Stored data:
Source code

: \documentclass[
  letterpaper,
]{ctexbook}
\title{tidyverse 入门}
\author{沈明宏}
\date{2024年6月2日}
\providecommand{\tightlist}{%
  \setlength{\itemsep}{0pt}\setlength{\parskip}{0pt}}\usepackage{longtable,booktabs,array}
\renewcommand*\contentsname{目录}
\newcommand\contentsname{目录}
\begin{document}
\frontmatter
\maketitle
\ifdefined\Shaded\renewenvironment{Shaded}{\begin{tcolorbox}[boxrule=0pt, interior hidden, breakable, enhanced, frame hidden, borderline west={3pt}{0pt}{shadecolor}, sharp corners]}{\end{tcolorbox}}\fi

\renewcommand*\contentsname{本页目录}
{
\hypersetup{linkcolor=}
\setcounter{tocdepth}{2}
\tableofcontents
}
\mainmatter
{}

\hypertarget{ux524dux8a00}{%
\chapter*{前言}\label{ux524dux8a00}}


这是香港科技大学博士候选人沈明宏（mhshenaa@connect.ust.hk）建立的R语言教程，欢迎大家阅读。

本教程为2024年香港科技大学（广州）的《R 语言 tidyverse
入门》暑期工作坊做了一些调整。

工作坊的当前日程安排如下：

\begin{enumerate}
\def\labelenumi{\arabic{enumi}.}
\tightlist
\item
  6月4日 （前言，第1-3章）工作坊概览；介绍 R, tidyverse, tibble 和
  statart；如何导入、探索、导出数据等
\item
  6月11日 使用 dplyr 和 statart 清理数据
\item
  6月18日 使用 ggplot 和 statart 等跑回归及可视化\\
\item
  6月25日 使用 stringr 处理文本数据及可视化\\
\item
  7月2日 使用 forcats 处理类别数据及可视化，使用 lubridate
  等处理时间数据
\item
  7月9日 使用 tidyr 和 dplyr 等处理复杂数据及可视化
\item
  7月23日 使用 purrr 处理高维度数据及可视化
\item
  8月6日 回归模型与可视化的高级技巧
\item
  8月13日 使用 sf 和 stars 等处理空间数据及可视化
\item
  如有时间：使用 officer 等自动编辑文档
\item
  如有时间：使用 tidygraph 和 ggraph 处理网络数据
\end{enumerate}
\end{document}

● Your objective: Each line of the records that contains the string "begin" must be copied.

● Exercise output:
\begin{document}
\ifdefined\Shaded\renewenvironment{Shaded}{\begin{tcolorbox}[boxrule=0pt, interior hidden, breakable, enhanced, frame hidden, borderline west={3pt}{0pt}{shadecolor}, sharp corners]}{\end{tcolorbox}}\fi
\begin{enumerate}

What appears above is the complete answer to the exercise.